The Prime Minister has talked repeatedly about the threat of extremism and on Friday, announced that a ‘robust new framework’ for dealing with extremism will be put in place this month. Already, there are concerns that the legal definition of ‘extremism’ will be expanded in ways that are harmful to freedom of expression. In addition, Sunak said the government would double its support for the controversial Prevent programme, which claims to support people who are susceptible to radicalisation.  Today, the Guardian reports that “believing in socialism, communism, anti-fascism and anti-abortion” constitute warning signs under the Prevent Duty. There has been a reported spike in referrals to Prevent since last October, which is unsurprising when we see government ministers like Donelan make spurious allegations on the basis of a tweet. The government should be urging a moratorium on Prevent referrals not indirectly encouraging them. 

Social media investigations

Since last October, there have also been many reported cases of people being investigated by workplaces or educational establishments for social media posts that purportedly show support for extremism. In one case, a student Tuğba İyigün was even visited by police after tweeting: “From the river to the sea, #Palestine will be free”. Donelan’s case should act as a warning that we need to protect speech, particularly online, where posts can easily be taken out of context, and the government should be urging employers and universities to exercise caution.

Threat to migrants

For migrants, false accusations based on social media posts could have life-changing harms. On Friday, Sunak said that: “The Home Secretary has instructed that if those here on visas choose to spew hate on protests or seek to intimidate people we will remove their right to be here.” The Prime Minister did not outline the process upon which such decisions would be made and whether a criminal conviction would be needed before someone could be deported.  If not, decisions could easily be partially automated, or may rely on evidence that is unreliable or that can be taken out of context, such as social media posts of the kind that Donelan objected to. If visas are withdrawn when people are out of the UK, it may not even be possible for people to appeal.

Government monitoring of social media accounts

The i- newspaper revealed that Donelan had instructed staff at the Department of Science, Innovation and Technology to created a secret dossier on Sang and other academics’ social media accounts.  This is not the first time that government departments have been shown to engage in surveillance of this kind. In October 2023, the Observer revealed that the Department for Education had been monitoring the social media accounts of education experts. and had tried to cancel a conference because two of the headline speakers had publicly criticised government policy on social media.  While many are rightly annoyed that the taxpayer is footing the bill for Donelan’s mistakes, it is protocol for government departments to pay legal costs when cases are brought against ministers. But there should be outrage at taxpayers’ money being spent on the state surveillance of people because they express views that are critical of the government. 

About the Donelan case

In November 2023, Donelan publicly wrote to the Chief Executive of UK Research and Innovation (UKRI), Professor Dame Ottoline Leyser, to express her “disgust and outrage at Research England’s appointment of individuals to an advisory group on equality, diversity and inclusion who, since October 7, have been sharing some extremist views on social media.” In response,  Leyser suspended the advisory panel and ordered an inquiry. At the time, Donelan’s actions were condemned by the University and College Union. In addition, over 2,500 academics signed a letter condemning Donelan’s letter as an attack on academic freedom.

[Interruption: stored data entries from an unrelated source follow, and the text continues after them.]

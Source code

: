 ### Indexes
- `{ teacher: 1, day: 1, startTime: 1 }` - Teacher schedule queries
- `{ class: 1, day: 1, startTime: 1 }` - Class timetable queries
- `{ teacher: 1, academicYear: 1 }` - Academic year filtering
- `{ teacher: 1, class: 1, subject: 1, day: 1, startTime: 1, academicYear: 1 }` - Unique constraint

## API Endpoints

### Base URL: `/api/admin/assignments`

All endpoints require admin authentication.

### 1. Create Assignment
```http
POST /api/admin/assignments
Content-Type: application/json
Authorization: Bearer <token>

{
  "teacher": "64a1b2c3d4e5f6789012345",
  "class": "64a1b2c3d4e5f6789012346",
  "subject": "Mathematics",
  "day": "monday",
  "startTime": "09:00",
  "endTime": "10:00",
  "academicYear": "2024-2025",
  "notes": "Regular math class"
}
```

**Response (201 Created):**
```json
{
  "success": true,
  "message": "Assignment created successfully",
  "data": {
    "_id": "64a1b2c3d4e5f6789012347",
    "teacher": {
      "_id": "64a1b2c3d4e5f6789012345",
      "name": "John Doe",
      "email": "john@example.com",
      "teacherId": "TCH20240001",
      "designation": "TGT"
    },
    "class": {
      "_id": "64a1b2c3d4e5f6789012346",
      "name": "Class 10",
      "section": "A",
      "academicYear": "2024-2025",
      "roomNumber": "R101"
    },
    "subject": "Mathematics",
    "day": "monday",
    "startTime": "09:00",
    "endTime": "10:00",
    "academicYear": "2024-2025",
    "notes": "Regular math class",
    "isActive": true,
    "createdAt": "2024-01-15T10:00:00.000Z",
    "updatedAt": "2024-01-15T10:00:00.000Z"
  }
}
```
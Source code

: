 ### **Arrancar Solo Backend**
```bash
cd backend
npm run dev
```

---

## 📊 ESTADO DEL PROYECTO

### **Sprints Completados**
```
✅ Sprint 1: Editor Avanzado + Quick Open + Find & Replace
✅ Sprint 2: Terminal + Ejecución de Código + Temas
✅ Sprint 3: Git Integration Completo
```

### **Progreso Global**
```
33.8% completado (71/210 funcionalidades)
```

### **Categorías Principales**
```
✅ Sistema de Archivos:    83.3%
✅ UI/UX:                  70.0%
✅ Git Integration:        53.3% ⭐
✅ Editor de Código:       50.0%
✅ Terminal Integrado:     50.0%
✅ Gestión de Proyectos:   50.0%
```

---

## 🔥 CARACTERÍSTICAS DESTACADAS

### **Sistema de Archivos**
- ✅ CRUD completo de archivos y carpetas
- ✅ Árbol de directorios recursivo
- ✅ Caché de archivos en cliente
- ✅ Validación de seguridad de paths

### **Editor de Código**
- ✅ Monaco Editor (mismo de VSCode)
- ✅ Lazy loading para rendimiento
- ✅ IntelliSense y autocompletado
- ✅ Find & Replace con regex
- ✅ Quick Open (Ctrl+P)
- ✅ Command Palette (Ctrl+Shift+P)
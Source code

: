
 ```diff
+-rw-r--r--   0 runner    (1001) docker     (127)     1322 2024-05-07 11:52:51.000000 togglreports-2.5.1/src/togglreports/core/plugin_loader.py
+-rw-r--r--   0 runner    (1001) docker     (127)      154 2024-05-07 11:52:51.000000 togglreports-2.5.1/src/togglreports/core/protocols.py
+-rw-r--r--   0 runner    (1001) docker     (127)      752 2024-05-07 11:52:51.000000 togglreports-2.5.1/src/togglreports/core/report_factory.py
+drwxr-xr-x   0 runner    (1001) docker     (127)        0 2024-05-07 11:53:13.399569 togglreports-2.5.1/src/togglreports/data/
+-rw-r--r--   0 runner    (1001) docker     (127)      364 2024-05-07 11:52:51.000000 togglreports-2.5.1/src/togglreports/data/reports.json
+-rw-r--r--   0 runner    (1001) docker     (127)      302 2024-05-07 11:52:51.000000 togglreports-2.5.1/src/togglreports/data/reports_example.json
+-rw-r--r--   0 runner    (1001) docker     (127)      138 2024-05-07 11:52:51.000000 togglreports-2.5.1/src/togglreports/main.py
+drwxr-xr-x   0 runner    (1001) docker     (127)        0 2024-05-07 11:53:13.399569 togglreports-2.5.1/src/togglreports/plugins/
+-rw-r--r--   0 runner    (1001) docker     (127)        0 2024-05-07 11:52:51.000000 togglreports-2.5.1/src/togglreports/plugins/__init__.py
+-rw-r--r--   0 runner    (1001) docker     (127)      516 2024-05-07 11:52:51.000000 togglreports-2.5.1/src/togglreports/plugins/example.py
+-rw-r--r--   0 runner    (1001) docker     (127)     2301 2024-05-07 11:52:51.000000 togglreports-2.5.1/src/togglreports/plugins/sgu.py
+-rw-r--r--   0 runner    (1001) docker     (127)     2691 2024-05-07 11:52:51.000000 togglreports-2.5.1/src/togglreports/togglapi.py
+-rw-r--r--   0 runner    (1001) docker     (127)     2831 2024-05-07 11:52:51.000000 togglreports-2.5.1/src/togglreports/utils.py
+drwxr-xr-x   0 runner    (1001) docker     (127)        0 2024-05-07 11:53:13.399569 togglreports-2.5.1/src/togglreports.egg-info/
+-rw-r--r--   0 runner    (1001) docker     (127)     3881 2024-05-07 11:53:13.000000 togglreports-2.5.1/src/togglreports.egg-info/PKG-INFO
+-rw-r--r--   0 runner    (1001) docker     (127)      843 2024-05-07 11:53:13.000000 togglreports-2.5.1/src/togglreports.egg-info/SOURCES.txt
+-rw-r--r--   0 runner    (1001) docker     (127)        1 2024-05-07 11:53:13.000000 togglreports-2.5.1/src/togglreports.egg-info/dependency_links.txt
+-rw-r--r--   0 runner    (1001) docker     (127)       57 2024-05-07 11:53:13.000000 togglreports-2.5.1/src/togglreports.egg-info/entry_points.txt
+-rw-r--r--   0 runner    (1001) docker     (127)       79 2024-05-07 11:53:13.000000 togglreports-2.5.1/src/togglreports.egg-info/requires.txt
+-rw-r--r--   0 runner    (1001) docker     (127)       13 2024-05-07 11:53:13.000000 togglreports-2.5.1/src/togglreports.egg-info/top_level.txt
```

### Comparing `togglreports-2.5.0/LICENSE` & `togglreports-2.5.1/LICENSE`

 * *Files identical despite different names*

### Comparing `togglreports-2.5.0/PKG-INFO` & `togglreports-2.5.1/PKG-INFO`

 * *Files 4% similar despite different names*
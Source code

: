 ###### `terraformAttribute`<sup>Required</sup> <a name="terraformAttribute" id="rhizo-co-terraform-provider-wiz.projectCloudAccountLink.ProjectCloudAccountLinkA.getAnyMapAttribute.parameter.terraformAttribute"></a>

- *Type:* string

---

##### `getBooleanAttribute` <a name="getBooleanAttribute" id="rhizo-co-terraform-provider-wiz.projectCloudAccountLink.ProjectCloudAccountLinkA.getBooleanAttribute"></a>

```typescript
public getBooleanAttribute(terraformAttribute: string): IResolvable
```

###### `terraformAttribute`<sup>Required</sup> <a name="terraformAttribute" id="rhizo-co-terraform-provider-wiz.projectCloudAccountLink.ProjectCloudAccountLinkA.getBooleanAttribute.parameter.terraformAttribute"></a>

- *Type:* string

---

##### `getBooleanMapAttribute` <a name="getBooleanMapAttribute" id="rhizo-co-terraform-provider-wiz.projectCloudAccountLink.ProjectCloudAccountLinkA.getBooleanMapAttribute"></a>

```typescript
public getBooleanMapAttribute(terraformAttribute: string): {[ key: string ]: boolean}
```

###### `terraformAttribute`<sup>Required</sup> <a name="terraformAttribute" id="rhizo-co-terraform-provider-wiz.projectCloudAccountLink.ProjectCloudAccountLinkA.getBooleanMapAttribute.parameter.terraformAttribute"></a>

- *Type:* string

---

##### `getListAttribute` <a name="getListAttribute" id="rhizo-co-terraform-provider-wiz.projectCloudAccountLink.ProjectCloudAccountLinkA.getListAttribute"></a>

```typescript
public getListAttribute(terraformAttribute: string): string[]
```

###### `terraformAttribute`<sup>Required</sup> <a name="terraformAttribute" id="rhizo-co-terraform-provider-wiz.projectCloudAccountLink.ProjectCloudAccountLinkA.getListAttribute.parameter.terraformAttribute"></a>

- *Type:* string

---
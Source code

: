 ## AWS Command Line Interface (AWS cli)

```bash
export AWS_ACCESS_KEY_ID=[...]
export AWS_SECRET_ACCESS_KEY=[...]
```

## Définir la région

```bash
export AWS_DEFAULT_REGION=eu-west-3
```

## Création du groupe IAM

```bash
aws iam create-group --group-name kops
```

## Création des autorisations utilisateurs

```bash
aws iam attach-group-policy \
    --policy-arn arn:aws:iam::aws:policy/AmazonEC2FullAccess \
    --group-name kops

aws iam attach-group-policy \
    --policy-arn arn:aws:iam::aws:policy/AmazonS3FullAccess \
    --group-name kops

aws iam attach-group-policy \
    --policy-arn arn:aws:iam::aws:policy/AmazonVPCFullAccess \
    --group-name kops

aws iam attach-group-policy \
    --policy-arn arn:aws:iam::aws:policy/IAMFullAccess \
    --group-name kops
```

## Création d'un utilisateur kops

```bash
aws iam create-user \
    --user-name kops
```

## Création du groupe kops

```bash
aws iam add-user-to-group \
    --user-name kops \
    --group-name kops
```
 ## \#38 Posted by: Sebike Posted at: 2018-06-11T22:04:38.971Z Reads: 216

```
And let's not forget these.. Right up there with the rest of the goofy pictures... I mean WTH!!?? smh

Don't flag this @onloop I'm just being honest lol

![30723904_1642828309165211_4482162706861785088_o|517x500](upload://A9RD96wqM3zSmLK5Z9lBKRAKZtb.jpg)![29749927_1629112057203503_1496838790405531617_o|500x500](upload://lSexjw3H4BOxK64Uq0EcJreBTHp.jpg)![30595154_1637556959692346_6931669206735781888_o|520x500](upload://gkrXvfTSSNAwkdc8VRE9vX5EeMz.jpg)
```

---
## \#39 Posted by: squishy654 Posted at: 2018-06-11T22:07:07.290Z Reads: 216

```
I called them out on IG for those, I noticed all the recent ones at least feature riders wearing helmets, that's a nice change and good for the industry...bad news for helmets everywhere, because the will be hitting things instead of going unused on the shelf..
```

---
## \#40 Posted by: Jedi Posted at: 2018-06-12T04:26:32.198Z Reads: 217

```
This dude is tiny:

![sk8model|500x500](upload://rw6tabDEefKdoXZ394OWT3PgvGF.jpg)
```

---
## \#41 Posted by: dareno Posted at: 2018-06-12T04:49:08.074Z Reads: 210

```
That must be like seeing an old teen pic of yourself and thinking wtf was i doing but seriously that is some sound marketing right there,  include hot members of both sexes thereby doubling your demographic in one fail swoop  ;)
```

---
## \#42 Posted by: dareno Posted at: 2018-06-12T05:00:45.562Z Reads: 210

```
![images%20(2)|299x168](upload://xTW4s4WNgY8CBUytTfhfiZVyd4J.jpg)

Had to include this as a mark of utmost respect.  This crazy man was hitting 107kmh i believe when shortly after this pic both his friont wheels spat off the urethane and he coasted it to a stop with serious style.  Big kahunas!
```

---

In March 2024, UKRi published the findings of its investigation, which found: “no evidence of a breach of the Research England Expert Advisory Group on EDI’s terms of reference and no failure to uphold the Seven Principles of Public Life (The Nolan Principles).

Moreover, the UKRI Board found no evidence in the public domain of support for a proscribed terrorist organisation or the sharing of extremist material and no grounds to remove any individual members of the Research England Expert Advisory Group on EDI.”

According to Bindmans, the lawyers who represented Sang, Donelan made her accusations based on a “a seriously misleading press release from the lobby group Policy Exchange”.